Once, between missions, Blake came and sat to watch. Farman showed him the sludge the filters had taken out of the kerosine. Blake scowled. “It’s still kerosine,” he said. “You can’t fly an aeroplane on kerosine any more than you can feed it birdseed. I don’t know what you really want it for, but don’t expect me to believe it’s for flying.”
Farman shrugged. “I’ll take Pika-Don up tomorrow morning. You can tell me what you think tomorrow afternoon. Fair enough?”
“Maybe,” Blake said.
“You think I’m a cushmaker, don’t you.”
“Possible. What’s a cushmaker?”
Blake hadn’t heard the story. Maybe it hadn’t been invented yet. Farman explained it—the ultra-shaggy joke about the cushmaker who, obliged by an admiral to demonstrate his specialty, after commandeering a battleship and tons of elaborate equipment, and after arduous technological efforts, finally dropped a white-hot sphere of steel amid the ice floes of the Antarctic Ocean, where it went kussh.
Blake went away, then. “I’ll say this. If you’re pulling a deal, you’re a cool one.” He shook his head. “I just don’t know about you.”

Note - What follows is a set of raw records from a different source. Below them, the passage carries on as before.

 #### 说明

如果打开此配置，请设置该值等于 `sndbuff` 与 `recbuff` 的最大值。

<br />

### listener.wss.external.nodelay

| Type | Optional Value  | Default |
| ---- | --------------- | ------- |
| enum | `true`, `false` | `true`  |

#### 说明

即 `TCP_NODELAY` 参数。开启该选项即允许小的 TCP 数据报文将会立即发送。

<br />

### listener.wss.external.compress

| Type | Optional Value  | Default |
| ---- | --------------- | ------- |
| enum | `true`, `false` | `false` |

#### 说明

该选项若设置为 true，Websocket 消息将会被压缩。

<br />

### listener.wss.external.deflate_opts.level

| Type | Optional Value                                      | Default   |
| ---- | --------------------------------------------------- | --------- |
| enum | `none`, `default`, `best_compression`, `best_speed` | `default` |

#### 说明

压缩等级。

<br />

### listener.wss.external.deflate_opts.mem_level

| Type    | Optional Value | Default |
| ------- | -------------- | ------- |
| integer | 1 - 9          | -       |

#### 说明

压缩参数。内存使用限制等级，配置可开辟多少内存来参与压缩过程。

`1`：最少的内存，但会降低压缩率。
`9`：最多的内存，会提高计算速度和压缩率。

Morning brought high, ragged clouds. They’d make no trouble for the demonstration flight. Farman waited beside Pika-Don while Blake took off and slowly climbed to ten thousand feet, circling over the field the whole time. “I think we are ready, M’sieu,” Deveraux said, fingering his trim moustache.

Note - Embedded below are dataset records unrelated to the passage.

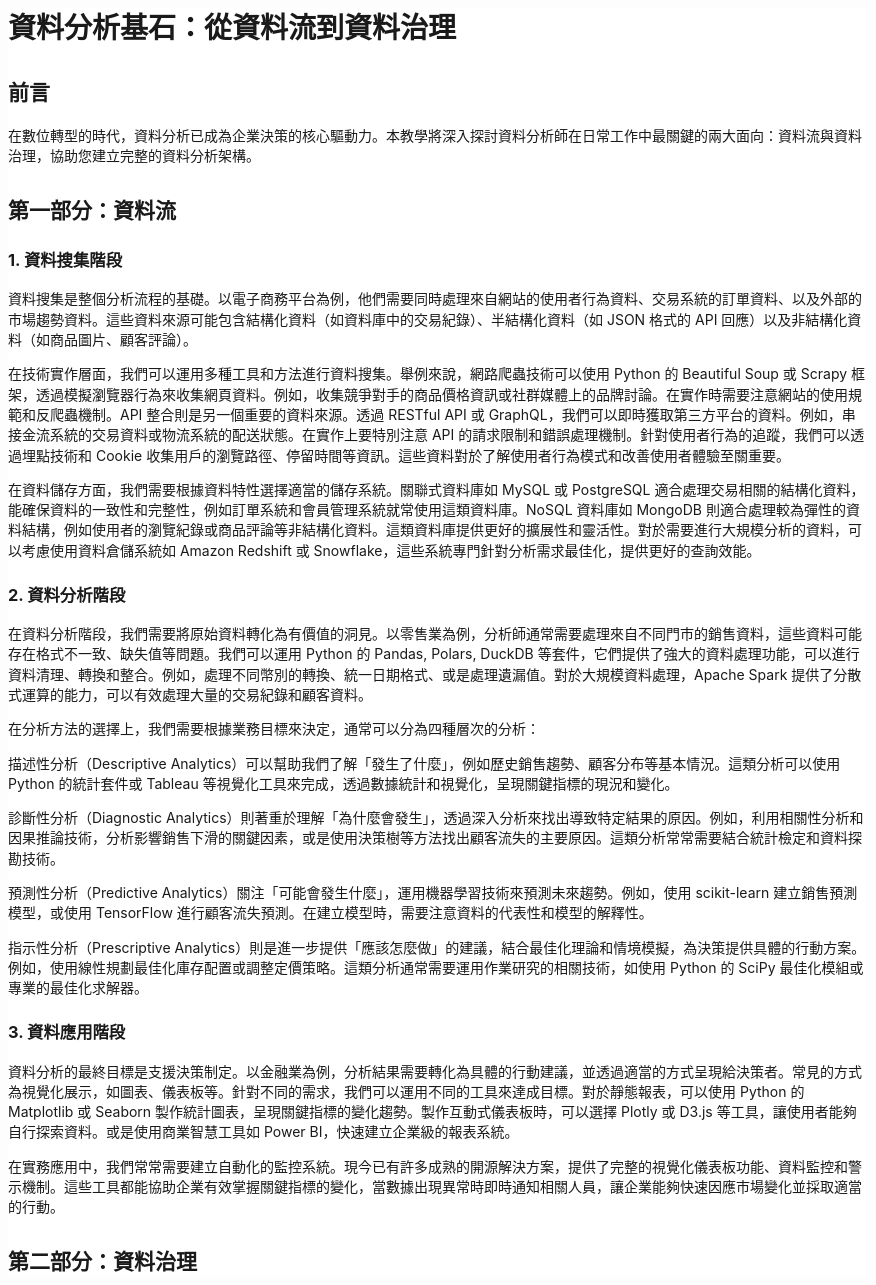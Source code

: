# 資料分析基石：從資料流到資料治理

## 前言

在數位轉型的時代，資料分析已成為企業決策的核心驅動力。本教學將深入探討資料分析師在日常工作中最關鍵的兩大面向：資料流與資料治理，協助您建立完整的資料分析架構。

## 第一部分：資料流

### 1. 資料搜集階段

資料搜集是整個分析流程的基礎。以電子商務平台為例，他們需要同時處理來自網站的使用者行為資料、交易系統的訂單資料、以及外部的市場趨勢資料。這些資料來源可能包含結構化資料（如資料庫中的交易紀錄）、半結構化資料（如 JSON 格式的 API 回應）以及非結構化資料（如商品圖片、顧客評論）。

在技術實作層面，我們可以運用多種工具和方法進行資料搜集。舉例來說，網路爬蟲技術可以使用 Python 的 Beautiful Soup 或 Scrapy 框架，透過模擬瀏覽器行為來收集網頁資料。例如，收集競爭對手的商品價格資訊或社群媒體上的品牌討論。在實作時需要注意網站的使用規範和反爬蟲機制。API 整合則是另一個重要的資料來源。透過 RESTful API 或 GraphQL，我們可以即時獲取第三方平台的資料。例如，串接金流系統的交易資料或物流系統的配送狀態。在實作上要特別注意 API 的請求限制和錯誤處理機制。針對使用者行為的追蹤，我們可以透過埋點技術和 Cookie 收集用戶的瀏覽路徑、停留時間等資訊。這些資料對於了解使用者行為模式和改善使用者體驗至關重要。

在資料儲存方面，我們需要根據資料特性選擇適當的儲存系統。關聯式資料庫如 MySQL 或 PostgreSQL 適合處理交易相關的結構化資料，能確保資料的一致性和完整性，例如訂單系統和會員管理系統就常使用這類資料庫。NoSQL 資料庫如 MongoDB 則適合處理較為彈性的資料結構，例如使用者的瀏覽紀錄或商品評論等非結構化資料。這類資料庫提供更好的擴展性和靈活性。對於需要進行大規模分析的資料，可以考慮使用資料倉儲系統如 Amazon Redshift 或 Snowflake，這些系統專門針對分析需求最佳化，提供更好的查詢效能。

### 2. 資料分析階段

在資料分析階段，我們需要將原始資料轉化為有價值的洞見。以零售業為例，分析師通常需要處理來自不同門市的銷售資料，這些資料可能存在格式不一致、缺失值等問題。我們可以運用 Python 的 Pandas, Polars, DuckDB 等套件，它們提供了強大的資料處理功能，可以進行資料清理、轉換和整合。例如，處理不同幣別的轉換、統一日期格式、或是處理遺漏值。對於大規模資料處理，Apache Spark 提供了分散式運算的能力，可以有效處理大量的交易紀錄和顧客資料。

在分析方法的選擇上，我們需要根據業務目標來決定，通常可以分為四種層次的分析：

描述性分析（Descriptive Analytics）可以幫助我們了解「發生了什麼」，例如歷史銷售趨勢、顧客分布等基本情況。這類分析可以使用 Python 的統計套件或 Tableau 等視覺化工具來完成，透過數據統計和視覺化，呈現關鍵指標的現況和變化。

診斷性分析（Diagnostic Analytics）則著重於理解「為什麼會發生」，透過深入分析來找出導致特定結果的原因。例如，利用相關性分析和因果推論技術，分析影響銷售下滑的關鍵因素，或是使用決策樹等方法找出顧客流失的主要原因。這類分析常常需要結合統計檢定和資料探勘技術。

預測性分析（Predictive Analytics）關注「可能會發生什麼」，運用機器學習技術來預測未來趨勢。例如，使用 scikit-learn 建立銷售預測模型，或使用 TensorFlow 進行顧客流失預測。在建立模型時，需要注意資料的代表性和模型的解釋性。

指示性分析（Prescriptive Analytics）則是進一步提供「應該怎麼做」的建議，結合最佳化理論和情境模擬，為決策提供具體的行動方案。例如，使用線性規劃最佳化庫存配置或調整定價策略。這類分析通常需要運用作業研究的相關技術，如使用 Python 的 SciPy 最佳化模組或專業的最佳化求解器。

### 3. 資料應用階段

資料分析的最終目標是支援決策制定。以金融業為例，分析結果需要轉化為具體的行動建議，並透過適當的方式呈現給決策者。常見的方式為視覺化展示，如圖表、儀表板等。針對不同的需求，我們可以運用不同的工具來達成目標。對於靜態報表，可以使用 Python 的 Matplotlib 或 Seaborn 製作統計圖表，呈現關鍵指標的變化趨勢。製作互動式儀表板時，可以選擇 Plotly 或 D3.js 等工具，讓使用者能夠自行探索資料。或是使用商業智慧工具如 Power BI，快速建立企業級的報表系統。

在實務應用中，我們常常需要建立自動化的監控系統。現今已有許多成熟的開源解決方案，提供了完整的視覺化儀表板功能、資料監控和警示機制。這些工具都能協助企業有效掌握關鍵指標的變化，當數據出現異常時即時通知相關人員，讓企業能夠快速因應市場變化並採取適當的行動。

## 第二部分：資料治理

Farman turned to his plane. “Better make everybody stand back,” he said. Turbine scream wasn’t gentle to unprotected ears. He climbed up on the packing crate—pulled himself up Pika-Don’s sloped side and dropped into the cockpit. Looking back, he saw the onlookers had retreated about twenty-five feet. He had quite an audience. He grinned. They’d back off a lot farther when he got the engines going.
He got the cockpit hatch down. He checked the seal; it was tight. He went through the pre-ignition cockpit check. He began the engine start-up cycle, felt the momentary vibration and saw the twitch of instruments coming alive. Engine One caught, ragged for an instant, then steady as the tachometer wound around like a clock gone wild. Its scream of power drilled through the cockpit’s insulation. Farman started Engine Two, then Engine Three. He brought them up to standby idle. They burned smooth.

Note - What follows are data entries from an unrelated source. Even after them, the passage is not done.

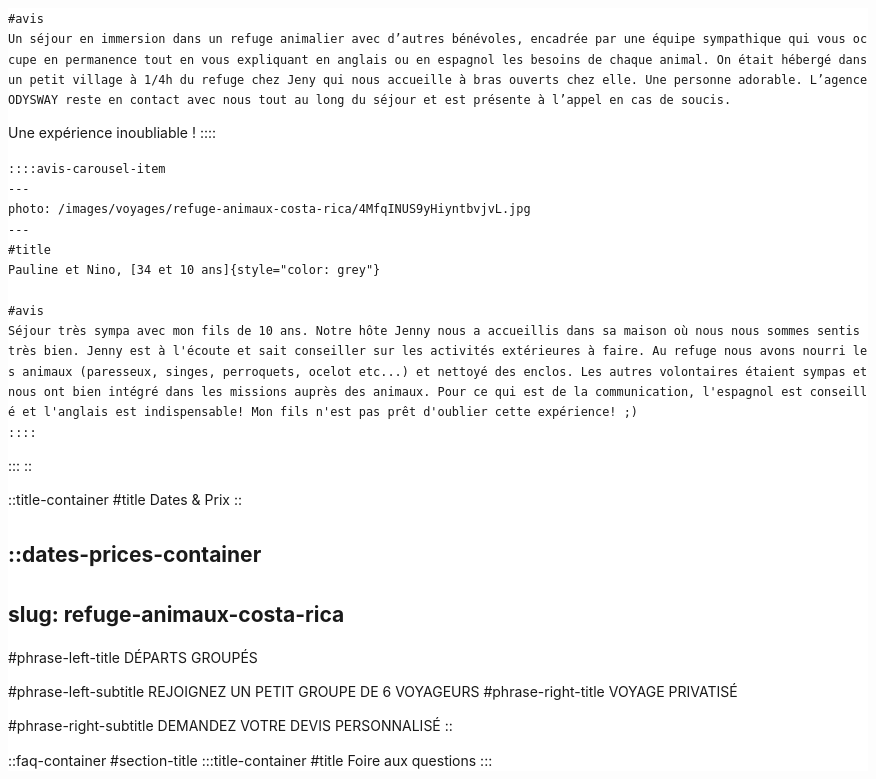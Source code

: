     #avis
    Un séjour en immersion dans un refuge animalier avec d’autres bénévoles, encadrée par une équipe sympathique qui vous occupe en permanence tout en vous expliquant en anglais ou en espagnol les besoins de chaque animal. On était hébergé dans un petit village à 1/4h du refuge chez Jeny qui nous accueille à bras ouverts chez elle. Une personne adorable. L’agence ODYSWAY reste en contact avec nous tout au long du séjour et est présente à l’appel en cas de soucis.
Une expérience inoubliable !
    ::::

    ::::avis-carousel-item
    ---
    photo: /images/voyages/refuge-animaux-costa-rica/4MfqINUS9yHiyntbvjvL.jpg
    ---
    #title
    Pauline et Nino, [34 et 10 ans]{style="color: grey"}

    #avis
    Séjour très sympa avec mon fils de 10 ans. Notre hôte Jenny nous a accueillis dans sa maison où nous nous sommes sentis très bien. Jenny est à l'écoute et sait conseiller sur les activités extérieures à faire. Au refuge nous avons nourri les animaux (paresseux, singes, perroquets, ocelot etc...) et nettoyé des enclos. Les autres volontaires étaient sympas et nous ont bien intégré dans les missions auprès des animaux. Pour ce qui est de la communication, l'espagnol est conseillé et l'anglais est indispensable! Mon fils n'est pas prêt d'oublier cette expérience! ;)
    ::::
  :::
::

::title-container
#title
Dates & Prix
::

::dates-prices-container
---
slug: refuge-animaux-costa-rica
---
#phrase-left-title
DÉPARTS GROUPÉS

#phrase-left-subtitle
REJOIGNEZ UN PETIT GROUPE DE 6 VOYAGEURS
#phrase-right-title
VOYAGE PRIVATISÉ

#phrase-right-subtitle
DEMANDEZ VOTRE DEVIS PERSONNALISÉ
::

::faq-container
#section-title
  :::title-container
  #title
  Foire aux questions
  :::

Good enough. He didn’t have fuel to waste on all the pre-takeoff operations; some were necessary, some not. He did all the necessary ones, turned the jets into the lift vents, and brought them up to full power. By that time, Pika-Don was already off the ground. She bobbled momentarily in the light breeze, and rose like a kite on a string. The sprawling fuselage surface prevented him from looking down at the airfield; it didn’t matter. They’d be watching, all right—and probably holding shriek-filled ears. He grinned at the trembling instruments in front of him. He wished he could see their eyes, their open mouths. You’d think they’d never seen a plane fly before.
He took Pika-Don up to ten thousand feet. Hovering, he tried to find the image of Blake’s Nieuport on the airspace view scope. It didn’t show. For a worried moment, Farman wondered if something had gone wrong and Blake had gone down. Then the Nieuport flew past him on the left, a little above. It turned to pass in front of him. He could see Blake’s goggled face turned toward him.
Even then, there wasn’t an image on the radar. Farman swore. Something was wrong with the equipment.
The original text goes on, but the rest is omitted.